<<<<

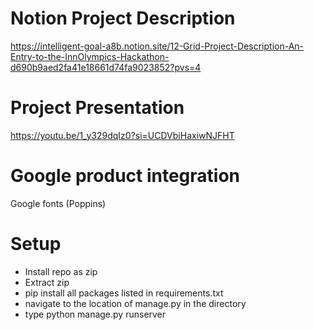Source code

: # Notion Project Description 
https://intelligent-goal-a8b.notion.site/12-Grid-Project-Description-An-Entry-to-the-InnOlympics-Hackathon-d690b9aed2fa41e18661d74fa9023852?pvs=4

# Project Presentation
https://youtu.be/1_y329dqIz0?si=UCDVbiHaxiwNJFHT

# Google product integration
Google fonts (Poppins)

# Setup
- Install repo as zip
- Extract zip
- pip install all packages listed in requirements.txt
- navigate to the location of manage.py in the directory
- type python manage.py runserver



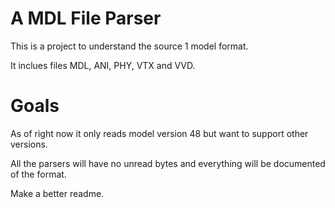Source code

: # A MDL File Parser

This is a project to understand the source 1 model format.

It inclues files MDL, ANI, PHY, VTX and VVD.

# Goals

As of right now it only reads model version 48 but want to support other versions.

All the parsers will have no unread bytes and everything will be documented of the format.

Make a better readme.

>>>>

_PROBLEM REQUIREMENTS:_ Give the number of lines in the listing above that contain the word "https", with no other text.

_REPLY TO THE EXERCISE:_ 2